The effects of the sequester are beginning to hit home for many of New Mexico’s federally funded social programs like the Supplemental Nutrition Assistance Program, or SNAP, that provides a small amount of grocery money for hundreds of thousands of New Mexicans each month. Several speakers at the New Mexico State Legislature's Health and Human Services Committee meeting Thursday pointed out that New Mexico leads the nation in income inequality, making it one of the poorest states in the nation.
Senator Jacob Candelaria, a democrat from Albuquerque’s west side, says the state’s poor are getting a double whammy, both from sequester aimed at reducing the nation’s deficit by more than $100-billion annually, and by the federal Farm Bill in Congress that is virtually gutting the SNAP program.
“You know, this isn’t some kind of rich, expensive benefit, this is just really keeping people from going into absolute hunger, and it’s something that we need to be committed to as a legislature, and if a very thin benefit is slashed, that has a direct impact on the number of kids that go hungry at night in this state.”

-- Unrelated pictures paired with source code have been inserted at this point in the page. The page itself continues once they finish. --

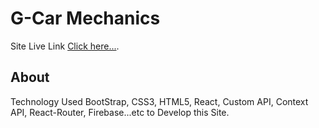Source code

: # G-Car Mechanics

Site Live Link [Click here...](https://my-g-car-mechanics.web.app/).

## About

Technology Used BootStrap, CSS3, HTML5, React, Custom API, Context API, React-Router, Firebase...etc to Develop this Site.

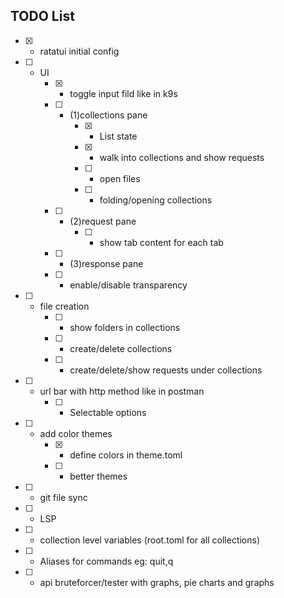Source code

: ## TODO List

- [x] - ratatui initial config
- [ ] - UI
    - [x] - toggle input fild like in k9s
    - [ ] - (1)collections pane
        - [x] - List state 
        - [x] - walk into collections and show requests
        - [ ] - open files
        - [ ] - folding/opening collections
    - [ ] - (2)request pane
        - [ ] - show tab content for each tab
    - [ ] - (3)response pane
    - [ ] - enable/disable transparency
- [ ] - file creation
    - [ ] - show folders in collections
    - [ ] - create/delete collections
    - [ ] - create/delete/show requests under collections
- [ ] - url bar with http method like in postman
    - [ ] - Selectable options
- [ ] - add color themes
    - [x] - define colors in theme.toml
    - [ ] - better themes
- [ ] - git file sync
- [ ] - LSP
- [ ] - collection level variables (root.toml for all collections)
- [ ] - Aliases for commands eg: quit,q
- [ ] - api bruteforcer/tester with graphs, pie charts and graphs
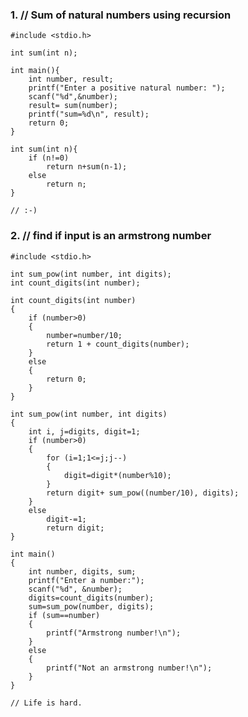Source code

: ### 1. // Sum of natural numbers using recursion
	
	#include <stdio.h>
	
	int sum(int n);
	
	int main(){
	    int number, result;
	    printf("Enter a positive natural number: ");
	    scanf("%d",&number);
	    result= sum(number);
	    printf("sum=%d\n", result);
	    return 0;
	}
	
	int sum(int n){
	    if (n!=0)
	        return n+sum(n-1);
	    else
	        return n;
	}
	
	// :-)

### 2. // find if input is an armstrong number
	
	#include <stdio.h>
	
	int sum_pow(int number, int digits);
	int count_digits(int number);
	
	int count_digits(int number)
	{
	    if (number>0)
	    {
	        number=number/10;
	        return 1 + count_digits(number);
	    }
	    else
	    {
	        return 0;
	    }
	}
	
	int sum_pow(int number, int digits)
	{
	    int i, j=digits, digit=1;
	    if (number>0)
	    {
	        for (i=1;1<=j;j--)
	        {
	            digit=digit*(number%10);
	        }
	        return digit+ sum_pow((number/10), digits);
	    }
	    else
	        digit-=1;
	        return digit;
	}
	
	int main()
	{
	    int number, digits, sum;
	    printf("Enter a number:");
	    scanf("%d", &number);
	    digits=count_digits(number);
	    sum=sum_pow(number, digits);
	    if (sum==number)
	    {
	        printf("Armstrong number!\n");
	    }
	    else
	    {
	        printf("Not an armstrong number!\n");
	    }
	}
	
	// Life is hard.
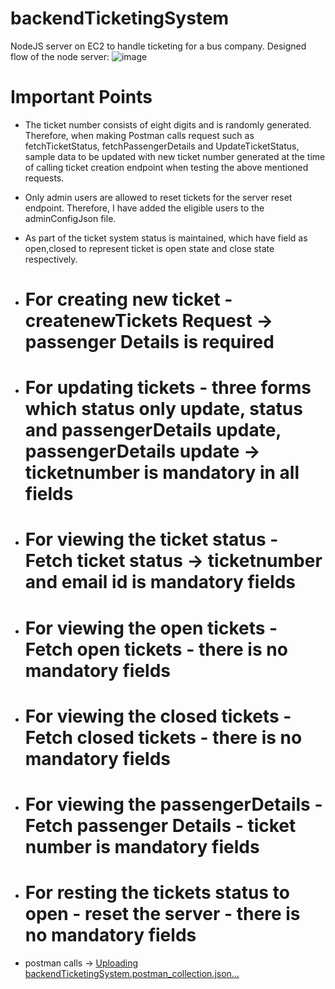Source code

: # backendTicketingSystem
NodeJS server on EC2 to handle ticketing for a bus company.
Designed flow of the node server:
![image](https://github.com/Manasamahesh/backendTicketingSystem/assets/25504822/dccb34cd-20f5-4282-b8f0-8667a7292cad)



# Important Points

* The ticket number consists of eight digits and is randomly generated. Therefore, when making Postman calls request such as fetchTicketStatus, fetchPassengerDetails and UpdateTicketStatus, sample data to be updated with new ticket number generated at the time of calling ticket creation endpoint when testing the above mentioned requests.
* Only admin users are allowed to reset tickets for the server reset endpoint. Therefore, I have added the eligible users to the adminConfigJson file.
* As part of the ticket system status is maintained, which have field as open,closed to represent ticket is open state and close state respectively.


*  # For creating new ticket - createnewTickets Request -> passenger Details is required
*  # For updating tickets - three forms which status only update, status and passengerDetails update, passengerDetails update -> ticketnumber is mandatory in all fields 
*  # For viewing the ticket status - Fetch ticket status -> ticketnumber and email id is mandatory fields
*  # For viewing the open tickets - Fetch open tickets - there is no mandatory fields
*  # For viewing the closed tickets - Fetch closed tickets - there is no mandatory fields
*  # For viewing the passengerDetails - Fetch passenger Details - ticket number is mandatory fields
*  # For resting the tickets status to open - reset the server - there is no mandatory fields

*  postman calls -> [Uploading backendTicketingSystem.postman_collection.json…]()


   
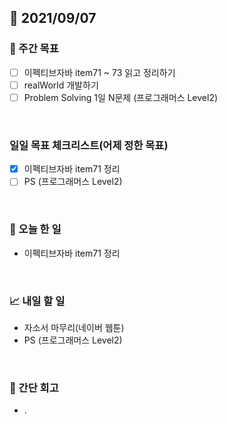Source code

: ## 📅 2021/09/07


### 👏 주간 목표
- [ ] 이펙티브자바 item71 ~ 73 읽고 정리하기
- [ ] realWorld 개발하기
- [ ] Problem Solving 1일 N문제 (프로그래머스 Level2)

<br/>

### 일일 목표 체크리스트(어제 정한 목표)

- [x] 이펙티브자바 item71 정리
- [ ] PS (프로그래머스 Level2)

<br/>

### 💯 오늘 한 일

- 이펙티브자바 item71 정리

<br/>

### 📈 내일 할 일

- 자소서 마무리(네이버 웹툰)
- PS (프로그래머스 Level2) 

<br/>

### 🤔 간단 회고
 
- .

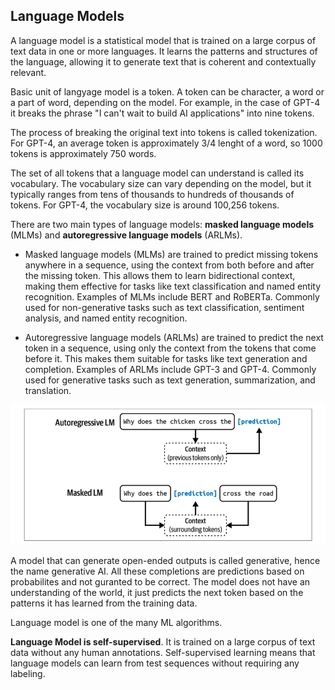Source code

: ## Language Models

A language model is a statistical model that is trained on a large corpus of text data in one or more languages. It learns the patterns and structures of the language, allowing it to generate text that is coherent and contextually relevant.

Basic unit of langyage model is a token. A token can be character, a word or a part of word, depending on the model. For example, in the case of GPT-4 it breaks the phrase "I can't wait to build AI applications" into nine tokens.

The process of breaking the original text into tokens is called tokenization. For GPT-4, an average token is approximately 3/4 lenght of a word, so 1000 tokens is approximately 750 words.

The set of all tokens that a language model can understand is called its vocabulary. The vocabulary size can vary depending on the model, but it typically ranges from tens of thousands to hundreds of thousands of tokens. For GPT-4, the vocabulary size is around 100,256 tokens.

There are two main types of language models: **masked language models** (MLMs) and **autoregressive language models** (ARLMs).

- Masked language models (MLMs) are trained to predict missing tokens anywhere in a sequence, using the context from both before and after the missing token. This allows them to learn bidirectional context, making them effective for tasks like text classification and named entity recognition. Examples of MLMs include BERT and RoBERTa. Commonly used for non-generative tasks such as text classification, sentiment analysis, and named entity recognition.

- Autoregressive language models (ARLMs) are trained to predict the next token in a sequence, using only the context from the tokens that come before it. This makes them suitable for tasks like text generation and completion. Examples of ARLMs include GPT-3 and GPT-4. Commonly used for generative tasks such as text generation, summarization, and translation.

![Language Models](images/LanguageModels.png)

A model that can generate open-ended outputs is called generative, hence the name generative AI. All these completions are predictions based on probabilites and not guranted to be correct. The model does not have an understanding of the world, it just predicts the next token based on the patterns it has learned from the training data.

Language model is one of the many ML algorithms.

**Language Model is self-supervised**. It is trained on a large corpus of text data without any human annotations. Self-supervised learning means that language models can learn from test sequences without requiring any labeling.
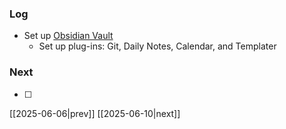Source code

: ### Log
- Set up [Obsidian Vault](https://github.com/rhit-loydma/pRNA_obsidian)
	- Set up plug-ins: Git, Daily Notes, Calendar, and Templater
### Next
- [ ]

[[2025-06-06|prev]] [[2025-06-10|next]]
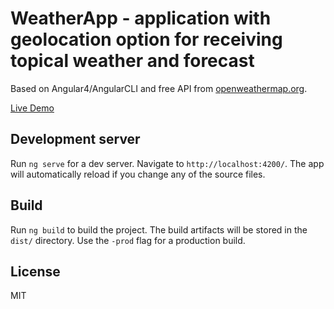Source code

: # WeatherApp - application with geolocation option for receiving topical weather and forecast
Based on Angular4/AngularCLI and free API from [openweathermap.org](https://openweathermap.org/api).

[Live Demo](https://maplemap.github.io/weather-app-angular/)

## Development server

Run `ng serve` for a dev server. Navigate to `http://localhost:4200/`. The app will automatically reload if you change any of the source files.

## Build

Run `ng build` to build the project. The build artifacts will be stored in the `dist/` directory. Use the `-prod` flag for a production build.

<!-- ## Running unit tests

Run `ng test` to execute the unit tests via [Karma](https://karma-runner.github.io).

## Running end-to-end tests

Run `ng e2e` to execute the end-to-end tests via [Protractor](http://www.protractortest.org/).
Before running the tests make sure you are serving the app via `ng serve`. -->

## License

MIT
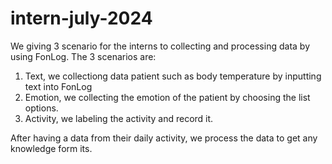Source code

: # intern-july-2024

We giving 3 scenario for the interns to collecting and processing data by using FonLog.
The 3 scenarios are:

1. Text, we collectiong data patient such as body temperature by inputting text into FonLog
2. Emotion, we collecting the emotion of the patient by choosing the list options.
3. Activity, we labeling the activity and record it.

After having a data from their daily activity, we process the data to get any knowledge form its.
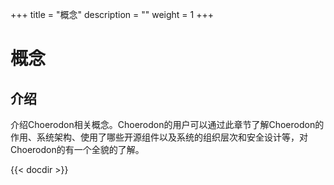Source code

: +++
title = "概念"
description = ""
weight = 1
+++

# 概念

## 介绍
介绍Choerodon相关概念。Choerodon的用户可以通过此章节了解Choerodon的作用、系统架构、使用了哪些开源组件以及系统的组织层次和安全设计等，对Choerodon的有一个全貌的了解。

{{< docdir >}}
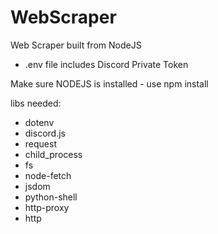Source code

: # WebScraper
Web Scraper built from NodeJS

- .env file includes Discord Private Token

Make sure NODEJS is installed - use npm install 

libs needed:
- dotenv
- discord.js
- request
- child_process
- fs
- node-fetch
- jsdom
- python-shell
- http-proxy
- http


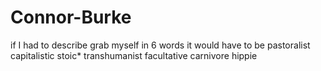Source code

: # Connor-Burke
 if I had to describe grab myself in 6 words it would have to be pastoralist capitalistic stoic* transhumanist facultative carnivore hippie
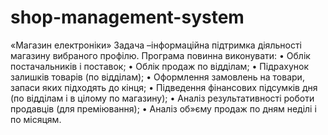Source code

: # shop-management-system

«Магазин електроніки»
Задача –інформаційна підтримка діяльності магазину вибраного профілю.  Програма повинна виконувати:
•	Облік постачальників і поставок;
•	Облік продаж по відділам;
•	Підрахунок залишків товарів (по відділам);
•	Оформлення замовлень на товари, запаси яких підходять до кінця;
•	Підведення фінансових підсумків дня (по відділам і в цілому по магазину);
•	Аналіз результативності роботи  продавців (для преміювання);
•	Аналіз об»єму продаж по дням неділі і по місяцям.
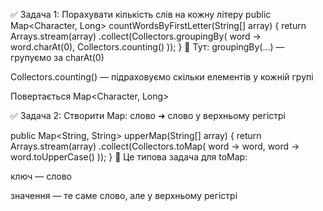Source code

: ✅ Задача 1: Порахувати кількість слів на кожну літеру
public Map<Character, Long> countWordsByFirstLetter(String[] array) {
return Arrays.stream(array)
.collect(Collectors.groupingBy(
word -> word.charAt(0),
Collectors.counting()
));
}
🧠 Тут:
groupingBy(...) — групуємо за charAt(0)

Collectors.counting() — підраховуємо скільки елементів у кожній групі

Повертається Map<Character, Long>

✅ Задача 2: Створити Map: слово ➜ слово у верхньому регістрі

public Map<String, String> upperMap(String[] array) {
return Arrays.stream(array)
.collect(Collectors.toMap(
word -> word,
word -> word.toUpperCase()
));
}
🧠 Це типова задача для toMap:

ключ — слово

значення — те саме слово, але у верхньому регістрі


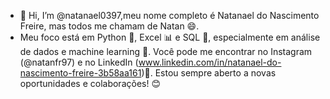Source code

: - 👋 Hi, I’m @natanael0397,meu nome completo é Natanael do Nascimento Freire, mas todos me chamam de Natan 😄.
-  Meu foco está em Python 🐍, Excel 📊 e SQL 💼, especialmente em análise de dados e machine learning 🤖. Você pode me encontrar no Instagram (@natanfr97) e no LinkedIn (www.linkedin.com/in/natanael-do-nascimento-freire-3b58aa161)👀. Estou sempre aberto a novas oportunidades e colaborações! 😊

<!---
natanael0397/natanael0397 is a ✨ special ✨ repository because its `README.md` (this file) appears on your GitHub profile.
You can click the Preview link to take a look at your changes.
--->
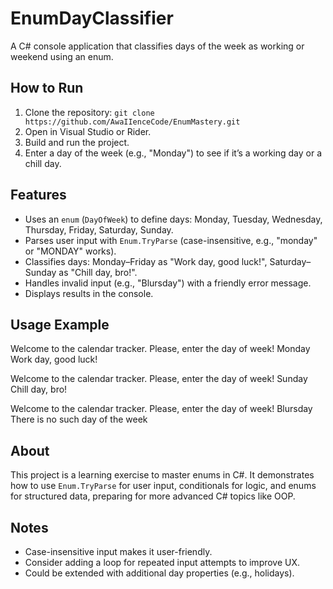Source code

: # EnumDayClassifier

A C# console application that classifies days of the week as working or weekend using an enum.

## How to Run
1. Clone the repository: `git clone https://github.com/AwaIIenceCode/EnumMastery.git`
2. Open in Visual Studio or Rider.
3. Build and run the project.
4. Enter a day of the week (e.g., "Monday") to see if it’s a working day or a chill day.

## Features
- Uses an `enum` (`DayOfWeek`) to define days: Monday, Tuesday, Wednesday, Thursday, Friday, Saturday, Sunday.
- Parses user input with `Enum.TryParse` (case-insensitive, e.g., "monday" or "MONDAY" works).
- Classifies days: Monday–Friday as "Work day, good luck!", Saturday–Sunday as "Chill day, bro!".
- Handles invalid input (e.g., "Blursday") with a friendly error message.
- Displays results in the console.

## Usage Example
Welcome to the calendar tracker. Please, enter the day of week!
Monday
Work day, good luck!

Welcome to the calendar tracker. Please, enter the day of week!
Sunday
Chill day, bro!

Welcome to the calendar tracker. Please, enter the day of week!
Blursday
There is no such day of the week


## About
This project is a learning exercise to master enums in C#. It demonstrates how to use `Enum.TryParse` for user input, conditionals for logic, and enums for structured data, preparing for more advanced C# topics like OOP.

## Notes
- Case-insensitive input makes it user-friendly.
- Consider adding a loop for repeated input attempts to improve UX.
- Could be extended with additional day properties (e.g., holidays).
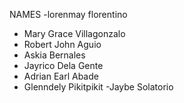 NAMES
-lorenmay florentino
- Mary Grace Villagonzalo
- Robert John Aguio
- Askia Bernales
- Jayrico Dela Gente
- Adrian Earl Abade
- Glenndely Pikitpikit
-Jaybe Solatorio
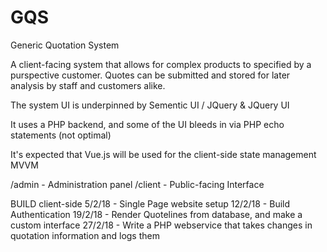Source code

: # GQS
Generic Quotation System

A client-facing system that allows for complex products to specified by a purspective customer. Quotes can be submitted and stored for later analysis by staff and customers alike.

The system UI is underpinned by Sementic UI / JQuery & JQuery UI

It uses a PHP backend, and some of the UI bleeds in via PHP echo statements (not optimal)

It's expected that Vue.js will be used for the client-side state management MVVM 

/admin - Administration panel
/client - Public-facing Interface

BUILD client-side
5/2/18 - Single Page website setup
12/2/18 - Build Authentication 
19/2/18 - Render Quotelines from database, and make a custom interface 
27/2/18 - Write a PHP webservice that takes changes in quotation information and logs them
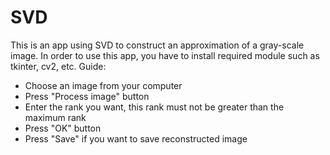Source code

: # SVD
This is an app using SVD to construct an approximation of a gray-scale image. In order to use this app, you have to install required module such as tkinter, cv2, etc.
Guide:
- Choose an image from your computer
- Press "Process image" button
- Enter the rank you want, this rank must not be greater than the maximum rank
- Press "OK" button
- Press "Save" if you want to save reconstructed image
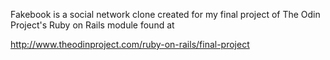 Fakebook is a social network clone created for my final project of The Odin Project's Ruby on Rails module found at

http://www.theodinproject.com/ruby-on-rails/final-project

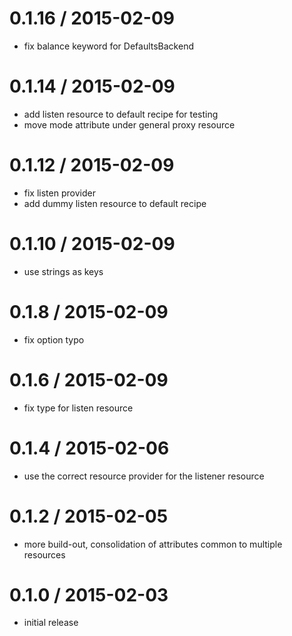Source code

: # 0.1.16 / 2015-02-09

* fix balance keyword for DefaultsBackend

# 0.1.14 / 2015-02-09

* add listen resource to default recipe for testing
* move mode attribute under general proxy resource

# 0.1.12 / 2015-02-09

* fix listen provider
* add dummy listen resource to default recipe

# 0.1.10 / 2015-02-09

* use strings as keys

# 0.1.8 / 2015-02-09

* fix option typo

# 0.1.6 / 2015-02-09

* fix type for listen resource

# 0.1.4 / 2015-02-06

* use the correct resource provider for the listener resource

# 0.1.2 / 2015-02-05

* more build-out, consolidation of attributes common to multiple resources

# 0.1.0 / 2015-02-03

* initial release
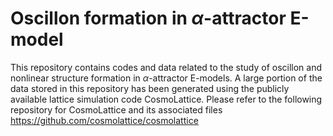# Oscillon formation in $\alpha$-attractor E-model
This repository contains codes and data related to the study of oscillon and nonlinear structure formation in $\alpha$-attractor E-models. A large portion of the data stored in this repository has been generated using the publicly available lattice simulation code CosmoLattice. Please refer to the following repository for CosmoLattice and its associated files
https://github.com/cosmolattice/cosmolattice

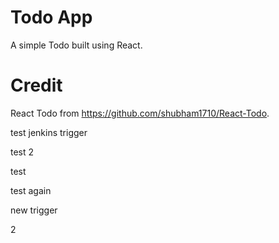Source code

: # Todo App
A simple Todo built using React.

# Credit
React Todo from https://github.com/shubham1710/React-Todo.

test jenkins trigger

test 2

test

test again

new trigger

2
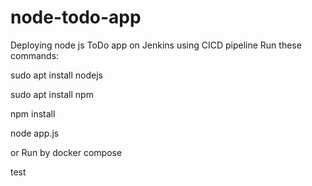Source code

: # node-todo-app
Deploying node js ToDo app on Jenkins using CICD pipeline
Run these commands:

sudo apt install nodejs

sudo apt install npm

npm install

node app.js

or Run by docker compose

test
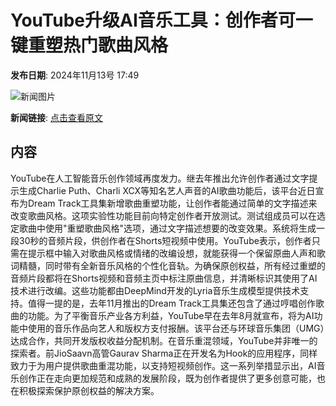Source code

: # YouTube升级AI音乐工具：创作者可一键重塑热门歌曲风格

**发布日期**: 2024年11月13号 17:49

![新闻图片](https://pic.chinaz.com/picmap/201811151614000549_32.jpg)

**新闻链接**: [点击查看原文](https://www.aibase.com/zh/news/13216)

## 内容

YouTube在人工智能音乐创作领域再度发力。继去年推出允许创作者通过文字提示生成Charlie Puth、Charli XCX等知名艺人声音的AI歌曲功能后，该平台近日宣布为Dream Track工具集新增歌曲重塑功能，让创作者能通过简单的文字描述来改变歌曲风格。这项实验性功能目前向特定创作者开放测试。测试组成员可以在选定歌曲中使用"重塑歌曲风格"选项，通过文字描述想要的改变效果。系统将生成一段30秒的音频片段，供创作者在Shorts短视频中使用。YouTube表示，创作者只需在提示框中输入对歌曲风格或情绪的改编设想，就能获得一个保留原曲人声和歌词精髓，同时带有全新音乐风格的个性化音轨。为确保原创权益，所有经过重塑的音频片段都将在Shorts视频和音频主页中标注原曲信息，并清晰标识其使用了AI技术进行改编。这些功能都由DeepMind开发的Lyria音乐生成模型提供技术支持。值得一提的是，去年11月推出的Dream Track工具集还包含了通过哼唱创作歌曲的功能。为了平衡音乐产业各方利益，YouTube早在去年8月就宣布，将为AI功能中使用的音乐作品向艺人和版权方支付报酬。该平台还与环球音乐集团（UMG）达成合作，共同开发版权收益分配机制。在音乐重混领域，YouTube并非唯一的探索者。前JioSaavn高管Gaurav Sharma正在开发名为Hook的应用程序，同样致力于为用户提供歌曲重混功能，以支持短视频创作。这一系列举措显示出，AI音乐创作正在走向更加规范和成熟的发展阶段，既为创作者提供了更多创意可能，也在积极探索保护原创权益的解决方案。
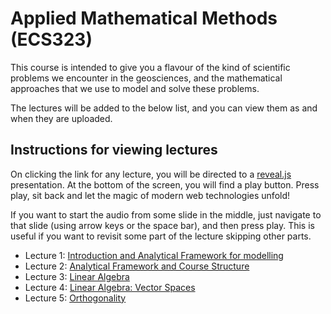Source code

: # Applied Mathematical Methods (ECS323)

This course is intended to give you a flavour of the kind
of scientific problems we encounter in the geosciences,
and the mathematical approaches that we use to model and
solve these problems.

The lectures will be added to the below list, and you can
view them as and when they are uploaded.

## Instructions for viewing lectures

On clicking the link for any lecture, you will be directed
to a [reveal.js](https://revealjs.com/) presentation. At the
bottom of the screen, you will find a play button. Press play,
sit back and let the magic of modern web technologies unfold!

If you want to start the audio from some slide in the middle,
just navigate to that slide (using arrow keys or the space bar),
and then press play. This is useful if you want to revisit some
part of the lecture skipping other parts.

* Lecture 1: [Introduction and Analytical Framework for
  modelling](./courses/math_methods/slides/lecture1/index.html)
* Lecture 2: [Analytical Framework and Course Structure](./courses/math_methods/slides/lecture2/index.html)
* Lecture 3: [Linear Algebra](./courses/math_methods/slides/lecture3/index.html)
* Lecture 4: [Linear Algebra: Vector Spaces](./courses/math_methods/slides/lecture4/index.html)
* Lecture 5: [Orthogonality](./courses/math_methods/slides/lecture5/index.html)
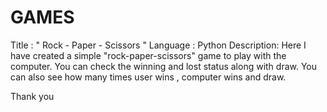 # GAMES
Title : " Rock - Paper - Scissors "
Language : Python
Description:
           Here I have created a simple "rock-paper-scissors" game to play with the computer.
           You can check the winning and lost status along with draw.
           You can also see how many times user wins , computer wins and draw.
           
Thank you           

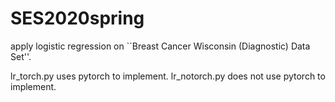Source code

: # SES2020spring
apply logistic regression on ``Breast Cancer Wisconsin (Diagnostic) Data Set''.

lr_torch.py uses pytorch to implement.
lr_notorch.py does not use pytorch to implement.
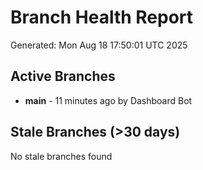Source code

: # Branch Health Report
Generated: Mon Aug 18 17:50:01 UTC 2025

## Active Branches
- **main** - 11 minutes ago by Dashboard Bot

## Stale Branches (>30 days)
No stale branches found
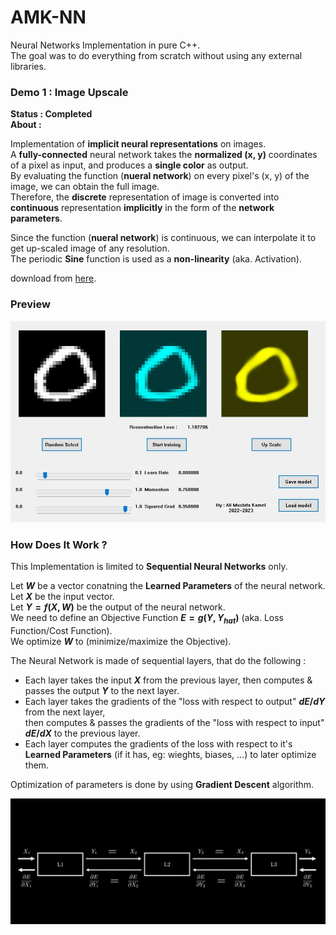# AMK-NN
Neural Networks Implementation in pure C++.  
The goal was to do everything from scratch without using any external libraries.  

### Demo 1 : Image Upscale
  
**Status : Completed**  
**About :**  
  
Implementation of **implicit neural representations** on images.  
A **fully-connected** neural network takes the **normalized (x, y)** coordinates of a pixel as input, and produces a **single color** as output.  
By evaluating the function (**nueral network**) on every pixel's (x, y) of the image, we can obtain the full image.  
Therefore, the **discrete** representation of image is converted into **continuous** representation **implicitly** in the form of the **network parameters**.  
  
Since the function (**nueral network**) is continuous, we can interpolate it to get up-scaled image of any resolution.  
The periodic **Sine** function is used as a **non-linearity** (aka. Activation).  

download from [here](https://mega.nz/file/pM0UnBxZ#bbUbsSVTP682dloHIIiZceuk7KeqJ2vdmD0oJAcH7Ys).  

### Preview
![Demo Screenshot](./screenshot.jpg)
  
### How Does It Work ?
This Implementation is limited to **Sequential Neural Networks** only.  
  
Let **$`W`$** be a vector conatning the **Learned Parameters** of the neural network.  
Let **$`X`$** be the input vector.  
Let **$`Y=f(X, W)`$** be the output of the neural network.  
We need to define an Objective Function **$`E = g(Y, Y_{hat})`$** (aka. Loss Function/Cost Function).  
We optimize **$`W`$** to (minimize/maximize the Objective).  
  
The Neural Network is made of sequential layers, that do the following :  
- Each layer takes the input **$`X`$** from the previous layer, then computes & passes the output **$`Y`$** to the next layer.  
- Each layer takes the gradients of the "loss with respect to output" **$`dE/dY`$** from the next layer,  
  then computes & passes the gradients of the "loss with respect to input" **$`dE/dX`$** to the previous layer.  
- Each layer computes the gradients of the loss with respect to it's **Learned Parameters** (if it has, eg: wieghts, biases, ...) to later optimize them.  
  
Optimization of parameters is done by using **Gradient Descent** algorithm.   
  
![Sequential Neural Network](./sequential_network.jpg)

In anticipation of sequester cutbacks earlier this year the New Mexico Legislature put $17-million into reserve, granting themselves the authority to pull cash out if budget shortfalls occurred.
According to Legislative Finance Committee staff, other endangered programs that will see budget cuts include fresh produce in public schools, immunizations, funding for child care assistance and a wide array of federal grants.
Committee members expressed hope that Congress will work out compromises to avert draconian cuts that hit poor communities the hardest.